The Permutation based Solution for Interleaved Memory
The two architecture related sources of DRAM row buffer conflicts indicate that the address mapping symmetry between cache and DRAM is a structural problem in the memory hierarchy under the conventional interleaved memory mapping. To break this symmetry needs an external force, and the permutation-based page interleaving effectively serves this purpose. The permutation-based interleaved memory has the following three properties. (1) Conflict addresses of the last level on-chip cache are distributed onto different DRAM banks. (2) All addresses in the same memory page are still in the same page as the conventional interleaved memory. (3) Memory pages are uniformly mapped among memory banks. The cost of permutation to generate each memory bank index is trivial, which is not in the critical path in the deep memory hierarchy, and can be overlapped with operation at the cache level.

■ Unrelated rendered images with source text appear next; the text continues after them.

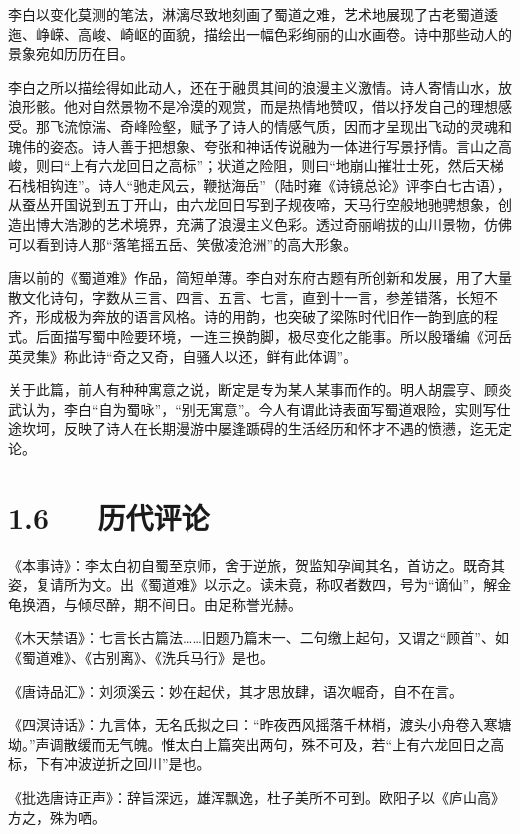 \documentclass[letterpaper,12pt,english]{sphinxmanual}
\begin{document}
李白以变化莫测的笔法，淋漓尽致地刻画了蜀道之难，艺术地展现了古老蜀道逶迤、峥嵘、高峻、崎岖的面貌，描绘出一幅色彩绚丽的山水画卷。诗中那些动人的景象宛如历历在目。

李白之所以描绘得如此动人，还在于融贯其间的浪漫主义激情。诗人寄情山水，放浪形骸。他对自然景物不是冷漠的观赏，而是热情地赞叹，借以抒发自己的理想感受。那飞流惊湍、奇峰险壑，赋予了诗人的情感气质，因而才呈现出飞动的灵魂和瑰伟的姿态。诗人善于把想象、夸张和神话传说融为一体进行写景抒情。言山之高峻，则曰“上有六龙回日之高标”；状道之险阻，则曰“地崩山摧壮士死，然后天梯石栈相钩连”。诗人“驰走风云，鞭挞海岳”（陆时雍《诗镜总论》评李白七古语），从蚕丛开国说到五丁开山，由六龙回日写到子规夜啼，天马行空般地驰骋想象，创造出博大浩渺的艺术境界，充满了浪漫主义色彩。透过奇丽峭拔的山川景物，仿佛可以看到诗人那“落笔摇五岳、笑傲凌沧洲”的高大形象。

唐以前的《蜀道难》作品，简短单薄。李白对东府古题有所创新和发展，用了大量散文化诗句，字数从三言、四言、五言、七言，直到十一言，参差错落，长短不齐，形成极为奔放的语言风格。诗的用韵，也突破了梁陈时代旧作一韵到底的程式。后面描写蜀中险要环境，一连三换韵脚，极尽变化之能事。所以殷璠编《河岳英灵集》称此诗“奇之又奇，自骚人以还，鲜有此体调”。

关于此篇，前人有种种寓意之说，断定是专为某人某事而作的。明人胡震亨、顾炎武认为，李白“自为蜀咏”，“别无寓意”。今人有谓此诗表面写蜀道艰险，实则写仕途坎坷，反映了诗人在长期漫游中屡逢踬碍的生活经历和怀才不遇的愤懑，迄无定论。


\section{1.6   历代评论}
\label{\detokenize{p01_u6563_u6587/_u674e_u767d-_u8700_u9053_u96be:id8}}
《本事诗》：李太白初自蜀至京师，舍于逆旅，贺监知孕闻其名，首访之。既奇其姿，复请所为文。出《蜀道难》以示之。读未竟，称叹者数四，号为“谪仙”，解金龟换酒，与倾尽醉，期不间日。由足称誉光赫。

《木天禁语》：七言长古篇法……旧题乃篇末一、二句缴上起句，又谓之“顾首”、如《蜀道难》、《古别离》、《洗兵马行》是也。

《唐诗品汇》：刘须溪云：妙在起伏，其才思放肆，语次崛奇，自不在言。

《四溟诗话》：九言体，无名氏拟之曰：“昨夜西风摇落千林梢，渡头小舟卷入寒塘坳。”声调散缓而无气魄。惟太白上篇突出两句，殊不可及，若“上有六龙回日之高标，下有冲波逆折之回川”是也。

《批选唐诗正声》：辞旨深远，雄浑飘逸，杜子美所不可到。欧阳子以《庐山高》方之，殊为哂。
\end{document}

The Usage of the Permutation-based Page Interleaving in Computers
The permutation-based solution in interleaved memory was first used by the Sun
MicroSystems in the UltraSPARC IIIi processor in 2001 for its entry level servers, workstations, and desktop products. Today, the permutation-based page ininterleaving can be found in almost all the commercial microprocessors, such as AMD, Intel, and NVIDIA, for embedded systems, laptops, desktops, and enterprise servers.